Jacob Caproens

Cartouche still life of flowers around a bacchanal of putti

Jacob Caproens or Jac. Caproens (fl 1675 – 1725, in Antwerp) was a still life painter active in Antwerp in the late 17th and early 18th centuries. Only a handful of works by the artist have been identified. Caproens painted flower and fruit still lifes, garland paintings and banquet still lifes.[1]

Life

Nothing is known about the life of Jacob Caproens. The first mention of the artist is in an 18th-century sale catalogue, which mentions one large flower painting and two large flower and fruit paintings by Caproens.[2] He is believed to have been active in Antwerp. While some art historians have situated the period of his activity between 1675 and 1725 others place it earlier between 1653 and 1672.[1]

Work

Cartouche still life of flowers around an image of Caritas

Caproens painted flower and fruit still lifes, garland paintings and banquet still lifes. Caproens' signature has been found on at least three large flower and fruit still lifes, which are clearly inspired by Flemish still life painting.[1] His banquet style still lifes depicting food and tableware placed on a table also show the influence of Jan Davidszoon de Heem, a Dutch still life painter who was active in Antwerp from the mid-1630s.[2]

Caproens produced a number of compositions in the genre of 'garland paintings'. Garland paintings are a type of still life invented in early 17th century Antwerp by Jan Brueghel the Elder and subsequently practised by leading Flemish still life painters, and in particular Daniel Seghers. The first paintings in this genre typically showed a flower or, less frequently, fruit garland around a devotional image or portrait. In the later development of the genre, the devotional image was replaced by other subjects such as portraits, mythological subjects and allegorical scenes.[3][4]

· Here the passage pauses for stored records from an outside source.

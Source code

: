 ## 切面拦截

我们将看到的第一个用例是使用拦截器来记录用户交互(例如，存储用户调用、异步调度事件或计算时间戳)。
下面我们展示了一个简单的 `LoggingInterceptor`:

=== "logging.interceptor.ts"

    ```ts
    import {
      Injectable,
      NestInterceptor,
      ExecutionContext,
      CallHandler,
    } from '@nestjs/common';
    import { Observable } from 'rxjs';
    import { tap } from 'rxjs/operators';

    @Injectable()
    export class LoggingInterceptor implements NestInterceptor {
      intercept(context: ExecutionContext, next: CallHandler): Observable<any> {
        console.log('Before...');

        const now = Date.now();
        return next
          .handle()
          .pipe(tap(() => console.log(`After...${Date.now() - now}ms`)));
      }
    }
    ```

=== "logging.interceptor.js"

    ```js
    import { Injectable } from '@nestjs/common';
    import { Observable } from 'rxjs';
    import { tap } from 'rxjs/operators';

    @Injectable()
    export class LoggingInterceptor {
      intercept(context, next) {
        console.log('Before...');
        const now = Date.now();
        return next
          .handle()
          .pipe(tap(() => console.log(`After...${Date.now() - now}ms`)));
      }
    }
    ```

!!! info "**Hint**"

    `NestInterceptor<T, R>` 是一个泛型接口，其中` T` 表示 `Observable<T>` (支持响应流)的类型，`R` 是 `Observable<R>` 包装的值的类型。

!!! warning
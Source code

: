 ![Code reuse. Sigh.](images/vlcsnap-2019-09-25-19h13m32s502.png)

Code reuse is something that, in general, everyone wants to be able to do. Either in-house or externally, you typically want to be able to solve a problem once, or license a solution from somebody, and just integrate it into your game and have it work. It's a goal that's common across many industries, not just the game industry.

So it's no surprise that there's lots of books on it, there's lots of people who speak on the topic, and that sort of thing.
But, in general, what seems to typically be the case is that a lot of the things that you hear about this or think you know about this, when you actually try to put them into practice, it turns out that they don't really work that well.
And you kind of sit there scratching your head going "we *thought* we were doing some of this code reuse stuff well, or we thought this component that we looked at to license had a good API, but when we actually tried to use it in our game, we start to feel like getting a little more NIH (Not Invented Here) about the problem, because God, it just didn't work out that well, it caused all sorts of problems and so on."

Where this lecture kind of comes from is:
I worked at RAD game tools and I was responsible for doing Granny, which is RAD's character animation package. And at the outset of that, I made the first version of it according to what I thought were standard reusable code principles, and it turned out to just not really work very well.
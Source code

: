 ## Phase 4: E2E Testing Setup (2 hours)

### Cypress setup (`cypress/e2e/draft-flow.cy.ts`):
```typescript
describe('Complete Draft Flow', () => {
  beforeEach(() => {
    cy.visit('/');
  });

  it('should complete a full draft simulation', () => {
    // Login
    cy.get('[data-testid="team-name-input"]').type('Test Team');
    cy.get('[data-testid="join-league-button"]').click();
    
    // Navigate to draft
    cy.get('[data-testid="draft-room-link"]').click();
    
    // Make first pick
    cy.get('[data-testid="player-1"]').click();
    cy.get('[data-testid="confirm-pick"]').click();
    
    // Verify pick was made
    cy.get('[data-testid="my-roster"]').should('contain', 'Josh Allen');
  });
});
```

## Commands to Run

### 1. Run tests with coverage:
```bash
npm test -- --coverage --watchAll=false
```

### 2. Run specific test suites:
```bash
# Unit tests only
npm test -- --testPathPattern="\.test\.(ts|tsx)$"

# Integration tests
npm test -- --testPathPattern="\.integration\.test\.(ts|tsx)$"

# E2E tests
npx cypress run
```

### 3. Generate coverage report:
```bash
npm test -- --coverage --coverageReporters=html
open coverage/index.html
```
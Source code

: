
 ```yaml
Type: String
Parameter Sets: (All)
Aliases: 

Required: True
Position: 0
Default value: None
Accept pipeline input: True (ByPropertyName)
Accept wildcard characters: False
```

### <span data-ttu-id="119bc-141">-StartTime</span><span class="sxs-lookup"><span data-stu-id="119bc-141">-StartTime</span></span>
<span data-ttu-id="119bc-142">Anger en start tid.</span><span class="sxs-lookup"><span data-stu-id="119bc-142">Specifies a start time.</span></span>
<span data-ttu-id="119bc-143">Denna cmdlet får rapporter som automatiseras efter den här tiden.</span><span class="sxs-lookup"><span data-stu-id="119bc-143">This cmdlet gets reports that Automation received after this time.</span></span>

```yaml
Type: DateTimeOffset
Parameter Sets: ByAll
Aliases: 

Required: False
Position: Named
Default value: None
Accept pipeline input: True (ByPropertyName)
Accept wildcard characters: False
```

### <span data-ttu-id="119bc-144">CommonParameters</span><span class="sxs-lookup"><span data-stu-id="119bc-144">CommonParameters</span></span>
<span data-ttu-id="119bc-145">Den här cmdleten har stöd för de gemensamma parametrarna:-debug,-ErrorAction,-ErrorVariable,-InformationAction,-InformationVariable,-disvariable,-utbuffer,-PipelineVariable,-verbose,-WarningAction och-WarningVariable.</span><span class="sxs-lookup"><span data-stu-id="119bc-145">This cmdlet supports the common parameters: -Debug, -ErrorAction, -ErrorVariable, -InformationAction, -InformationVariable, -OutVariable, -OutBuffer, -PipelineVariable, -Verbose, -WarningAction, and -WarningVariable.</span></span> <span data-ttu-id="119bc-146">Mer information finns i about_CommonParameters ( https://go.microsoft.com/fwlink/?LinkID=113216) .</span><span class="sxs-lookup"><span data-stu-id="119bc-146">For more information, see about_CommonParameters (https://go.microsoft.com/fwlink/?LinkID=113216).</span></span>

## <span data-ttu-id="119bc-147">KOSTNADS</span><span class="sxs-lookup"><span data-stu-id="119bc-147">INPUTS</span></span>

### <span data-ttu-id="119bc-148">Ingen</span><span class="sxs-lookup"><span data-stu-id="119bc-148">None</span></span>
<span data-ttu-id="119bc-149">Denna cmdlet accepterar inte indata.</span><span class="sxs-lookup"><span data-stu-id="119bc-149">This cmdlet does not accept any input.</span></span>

Garland paintings were usually collaborations between a still life painter who painted the garland and a figure painter who filled the central cartouche with an image. The cartouche in the center of Caproens's garland paintings is filled with religious as well as mythological imagery. A pair of garland paintings entitled Cartouche still life of flowers around an image of Caritas and Cartouche still life of flowers around a bacchanal of putti (Town hall of Braunlage) have respectively a religious and secular cartouche.[5]

References

  1. ^ a b c Jacob Caproens at the Netherlands Institute for Art History (in Dutch)
  2. ^ a b Marie-Louise Hairs, Dominique Finet, The Flemish Flower Painters in the XVIIth Century, International Specialized Book Service Incorporated, 1985, p. 403
  3. ^ Susan Merriam, Seventeenth-Century Flemish Garland Paintings. Still Life, Vision and the Devotional Image, Ashgate Publishing, Ltd., 2012
  4. ^ David Freedberg, "The Origins and Rise of the Flemish Madonnas in Flower Garlands, Decoration and Devotion", Münchener Jahrbuch der bildenden Kunst, xxxii, 1981, pp. 115–150.
  5. ^ "Just didn’t pick it up again – two flower still lifes in Braunlage (Germany)" Archived 2017-09-06 at the Wayback Machine. The two works in the Town hall of Braunlage are possibly looted art as they were left at the end of World War II in a local hotel by a German soldier who said he would collect them later. The soldier never returned and the paintings were then presented to the mayor who hung them in the town hall.